You see, the single most distracting factor is called Facebook (there are many others, I assure you). You wake up every good morning with good intentions of doing some path breaking, jaw dropping research. But, what goes with your morning cup of coffee is the compulsive need to look at the tiny red button that tells you the number of comments and messages you have on Facebook. I would not be writing this post if things stopped there. Between classes and meetings, there is this compulsive need to stay abreast of what is happening in other people’s lives. We “comment” on pictures where we are not to be found, “like” status messages from friends that have no significance to us whatsoever, “join” communities on “How to train your adviser” or “PhD sucks”, “poke” people we would never talk to in parties, and constantly check not just the comments of others made to others, but the comments to the comments that others made on a post where we commented. The professor who claimed you were bad with numbers was crazy. For some inexplicable reason, you cannot remember the principles of matrices or determinants you learnt in your last class, but clearly remembered the number of comments and likes your recent update on “I am going to have an awesome time in Yellowstone next weekend” garnered. There is this constant need to update status messages multiple times a day, to check updates from others, to post albums every now and then giving others a glimpse of your awesome life, and deriving narcissistic pleasure by updating the world on the minutest detail like “Worked out at the gym for 2 hours” (who cares?), or “my baby loved eating strawberries today, yumm yumm !!” (20 out of 25 comments for this post would be “awwwwww”). You suddenly know of everything and everyone, the Bangla aaNtel kobita that man you met just once writes (which you hardly understand), that friend of a friend’s friend you don’t know, but still stalk on Facebook, or the menu and guest list of the last potluck party you missed, whose pictures were just posted.
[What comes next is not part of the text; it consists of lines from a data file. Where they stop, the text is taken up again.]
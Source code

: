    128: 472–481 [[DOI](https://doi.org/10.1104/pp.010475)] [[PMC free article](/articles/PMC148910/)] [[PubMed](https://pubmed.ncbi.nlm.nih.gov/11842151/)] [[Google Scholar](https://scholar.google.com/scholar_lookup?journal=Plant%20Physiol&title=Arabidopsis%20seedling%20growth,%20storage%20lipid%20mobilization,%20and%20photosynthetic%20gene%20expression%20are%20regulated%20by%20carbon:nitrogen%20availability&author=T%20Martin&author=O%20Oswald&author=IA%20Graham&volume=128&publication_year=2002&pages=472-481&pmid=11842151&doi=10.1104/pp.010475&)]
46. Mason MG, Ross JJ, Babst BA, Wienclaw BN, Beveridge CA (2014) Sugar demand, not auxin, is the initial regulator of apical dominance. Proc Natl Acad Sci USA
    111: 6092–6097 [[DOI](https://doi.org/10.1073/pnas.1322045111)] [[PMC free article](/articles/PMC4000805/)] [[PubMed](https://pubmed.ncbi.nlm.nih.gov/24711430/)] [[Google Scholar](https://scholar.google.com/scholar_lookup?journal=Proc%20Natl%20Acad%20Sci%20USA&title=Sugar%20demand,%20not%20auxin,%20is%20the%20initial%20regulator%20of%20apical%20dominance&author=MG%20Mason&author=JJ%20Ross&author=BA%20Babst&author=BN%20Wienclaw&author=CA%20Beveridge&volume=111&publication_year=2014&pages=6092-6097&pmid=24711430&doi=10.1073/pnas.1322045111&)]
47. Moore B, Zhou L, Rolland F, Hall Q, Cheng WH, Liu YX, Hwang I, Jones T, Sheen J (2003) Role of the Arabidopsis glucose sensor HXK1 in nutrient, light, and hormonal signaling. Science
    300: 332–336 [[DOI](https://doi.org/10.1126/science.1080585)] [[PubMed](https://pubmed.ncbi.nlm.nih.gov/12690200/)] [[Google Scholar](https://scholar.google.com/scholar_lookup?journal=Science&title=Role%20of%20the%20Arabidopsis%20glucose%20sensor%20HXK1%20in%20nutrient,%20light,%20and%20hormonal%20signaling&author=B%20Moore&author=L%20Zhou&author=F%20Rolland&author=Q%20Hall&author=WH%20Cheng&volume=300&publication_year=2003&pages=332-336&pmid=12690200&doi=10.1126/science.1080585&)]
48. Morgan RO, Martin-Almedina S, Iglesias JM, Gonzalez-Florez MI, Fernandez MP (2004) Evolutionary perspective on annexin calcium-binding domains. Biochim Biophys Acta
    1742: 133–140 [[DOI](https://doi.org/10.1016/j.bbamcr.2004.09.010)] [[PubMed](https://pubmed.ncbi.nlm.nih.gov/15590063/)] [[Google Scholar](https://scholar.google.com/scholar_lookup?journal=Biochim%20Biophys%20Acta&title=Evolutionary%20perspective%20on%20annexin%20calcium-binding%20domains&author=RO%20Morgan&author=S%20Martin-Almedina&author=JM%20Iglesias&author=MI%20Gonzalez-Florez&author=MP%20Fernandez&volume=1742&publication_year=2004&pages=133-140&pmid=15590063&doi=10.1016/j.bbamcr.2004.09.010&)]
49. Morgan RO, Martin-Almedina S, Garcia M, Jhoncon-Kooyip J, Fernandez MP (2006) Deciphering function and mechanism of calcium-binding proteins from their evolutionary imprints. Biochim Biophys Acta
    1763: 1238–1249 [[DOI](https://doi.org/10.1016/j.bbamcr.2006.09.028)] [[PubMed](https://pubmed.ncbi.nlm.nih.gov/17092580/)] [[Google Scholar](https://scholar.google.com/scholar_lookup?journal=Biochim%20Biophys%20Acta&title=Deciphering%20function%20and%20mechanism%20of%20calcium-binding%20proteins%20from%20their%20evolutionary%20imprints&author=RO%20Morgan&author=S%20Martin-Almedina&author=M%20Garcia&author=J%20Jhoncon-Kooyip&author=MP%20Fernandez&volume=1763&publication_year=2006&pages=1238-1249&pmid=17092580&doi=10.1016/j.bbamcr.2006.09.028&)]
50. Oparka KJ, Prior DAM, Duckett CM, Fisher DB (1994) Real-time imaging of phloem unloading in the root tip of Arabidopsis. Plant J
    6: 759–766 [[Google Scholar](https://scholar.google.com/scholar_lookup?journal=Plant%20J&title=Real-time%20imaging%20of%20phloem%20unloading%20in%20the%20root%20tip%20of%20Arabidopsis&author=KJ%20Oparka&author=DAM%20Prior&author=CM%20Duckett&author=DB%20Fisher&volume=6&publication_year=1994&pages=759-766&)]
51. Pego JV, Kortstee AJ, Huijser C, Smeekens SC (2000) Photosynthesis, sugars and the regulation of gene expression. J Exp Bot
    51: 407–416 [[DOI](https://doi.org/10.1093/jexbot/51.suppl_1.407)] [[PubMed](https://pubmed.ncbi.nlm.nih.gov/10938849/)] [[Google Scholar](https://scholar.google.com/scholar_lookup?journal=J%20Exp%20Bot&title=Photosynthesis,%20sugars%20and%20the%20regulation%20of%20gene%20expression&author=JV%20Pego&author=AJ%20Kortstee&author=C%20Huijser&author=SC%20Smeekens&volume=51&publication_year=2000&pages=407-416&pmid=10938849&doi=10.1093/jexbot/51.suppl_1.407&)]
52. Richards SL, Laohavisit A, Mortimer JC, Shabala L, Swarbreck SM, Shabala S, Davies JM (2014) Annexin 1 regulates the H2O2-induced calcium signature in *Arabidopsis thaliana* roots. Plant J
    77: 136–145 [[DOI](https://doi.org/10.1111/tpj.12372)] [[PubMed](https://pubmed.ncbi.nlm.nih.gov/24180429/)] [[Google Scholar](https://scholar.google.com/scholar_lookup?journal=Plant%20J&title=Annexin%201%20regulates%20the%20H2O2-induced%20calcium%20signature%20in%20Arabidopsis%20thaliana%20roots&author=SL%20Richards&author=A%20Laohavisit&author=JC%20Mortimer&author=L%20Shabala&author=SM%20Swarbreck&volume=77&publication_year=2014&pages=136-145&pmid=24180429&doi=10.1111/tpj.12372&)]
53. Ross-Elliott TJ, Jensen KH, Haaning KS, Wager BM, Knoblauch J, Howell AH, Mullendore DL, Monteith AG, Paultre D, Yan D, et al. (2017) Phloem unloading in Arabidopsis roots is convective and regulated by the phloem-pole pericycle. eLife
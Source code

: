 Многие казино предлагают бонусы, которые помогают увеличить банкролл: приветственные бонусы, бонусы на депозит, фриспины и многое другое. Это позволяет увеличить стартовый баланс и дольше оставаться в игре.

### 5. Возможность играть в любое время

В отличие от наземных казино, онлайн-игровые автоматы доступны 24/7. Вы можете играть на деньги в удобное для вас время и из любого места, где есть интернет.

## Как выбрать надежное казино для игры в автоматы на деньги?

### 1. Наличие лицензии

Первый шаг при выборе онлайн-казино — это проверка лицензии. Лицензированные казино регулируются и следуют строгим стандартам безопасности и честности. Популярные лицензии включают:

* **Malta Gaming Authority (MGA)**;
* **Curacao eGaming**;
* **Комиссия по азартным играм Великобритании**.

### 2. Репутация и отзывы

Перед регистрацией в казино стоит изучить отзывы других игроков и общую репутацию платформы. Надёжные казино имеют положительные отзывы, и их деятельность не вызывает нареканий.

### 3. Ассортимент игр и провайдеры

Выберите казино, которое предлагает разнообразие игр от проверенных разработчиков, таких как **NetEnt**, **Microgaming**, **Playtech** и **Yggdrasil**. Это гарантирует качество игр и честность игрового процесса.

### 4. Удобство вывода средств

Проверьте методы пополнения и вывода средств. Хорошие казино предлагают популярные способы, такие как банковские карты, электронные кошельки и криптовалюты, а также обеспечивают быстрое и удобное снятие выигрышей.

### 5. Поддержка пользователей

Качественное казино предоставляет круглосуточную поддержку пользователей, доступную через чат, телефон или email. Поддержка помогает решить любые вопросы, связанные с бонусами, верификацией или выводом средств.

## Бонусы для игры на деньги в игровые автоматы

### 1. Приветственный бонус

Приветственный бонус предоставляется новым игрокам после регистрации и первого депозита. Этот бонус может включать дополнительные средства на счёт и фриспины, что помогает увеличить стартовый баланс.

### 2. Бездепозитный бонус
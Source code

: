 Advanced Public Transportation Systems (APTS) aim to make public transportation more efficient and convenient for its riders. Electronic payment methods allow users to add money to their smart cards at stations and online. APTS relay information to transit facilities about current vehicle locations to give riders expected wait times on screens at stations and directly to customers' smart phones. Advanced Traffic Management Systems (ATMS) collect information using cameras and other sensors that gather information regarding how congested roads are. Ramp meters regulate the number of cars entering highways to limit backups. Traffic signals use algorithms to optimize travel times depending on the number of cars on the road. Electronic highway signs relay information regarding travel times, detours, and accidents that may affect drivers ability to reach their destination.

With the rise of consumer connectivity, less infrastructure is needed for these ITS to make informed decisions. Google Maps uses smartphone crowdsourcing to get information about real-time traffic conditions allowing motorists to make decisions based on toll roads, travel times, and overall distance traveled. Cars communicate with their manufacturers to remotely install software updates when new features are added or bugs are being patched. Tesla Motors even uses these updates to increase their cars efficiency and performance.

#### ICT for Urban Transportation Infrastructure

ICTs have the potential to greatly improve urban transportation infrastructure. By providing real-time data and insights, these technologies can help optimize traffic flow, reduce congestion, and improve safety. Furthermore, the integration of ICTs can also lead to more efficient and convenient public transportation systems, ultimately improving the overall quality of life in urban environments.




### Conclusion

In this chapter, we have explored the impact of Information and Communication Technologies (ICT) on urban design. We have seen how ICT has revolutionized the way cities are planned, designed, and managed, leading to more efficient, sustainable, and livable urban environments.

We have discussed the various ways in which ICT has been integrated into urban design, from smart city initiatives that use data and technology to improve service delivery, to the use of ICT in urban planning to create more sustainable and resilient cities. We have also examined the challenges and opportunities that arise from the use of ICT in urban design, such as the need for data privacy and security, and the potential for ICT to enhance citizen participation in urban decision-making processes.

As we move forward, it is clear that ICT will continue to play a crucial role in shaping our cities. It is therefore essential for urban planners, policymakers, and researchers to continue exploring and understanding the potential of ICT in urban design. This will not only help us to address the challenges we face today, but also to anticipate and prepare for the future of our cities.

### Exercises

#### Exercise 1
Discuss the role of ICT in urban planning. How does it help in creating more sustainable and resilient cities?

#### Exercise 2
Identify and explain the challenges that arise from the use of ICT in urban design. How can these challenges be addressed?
Things do not stop on Facebook. There are the blogs you read everyday, comment, and comment to the comment the previous commentator makes. You read news, you read other people’s secrets on Postsecret (to be fair, I do it only on Sundays). There is this compulsive need to check weather, not just where you live, but in some remote place like Ullhasnagar you might visit in future someday. There is random browsing on Craigslist, Amazon, and Yelp. You need to know of every possible deal in the city. You are still debating whether to cast a wider net on Google Plus and Twitter. Linkedin is constantly sending you updates about the people you recently added. Netflix is suggesting movies you should watch, based on the recent ratings you posted. There is a bunch of emails from stores and services you subscribed to. The local confectionary is giving away free cookies with purchases of $20 or more. There is this long email chain going on (45 emails and counting) about the upcoming Bijoya Sammelani potluck in 2 weeks, where the chicks are discussing what color of sarees they should wear, and if they should be color coordinated with their partners. And last, but not the least, the Google chat window is perennially open (who logs out of Gmail?), you constantly eyeballing who is online and who is busy, in the hopes that someone as jobless as you are will be nice enough to say hi.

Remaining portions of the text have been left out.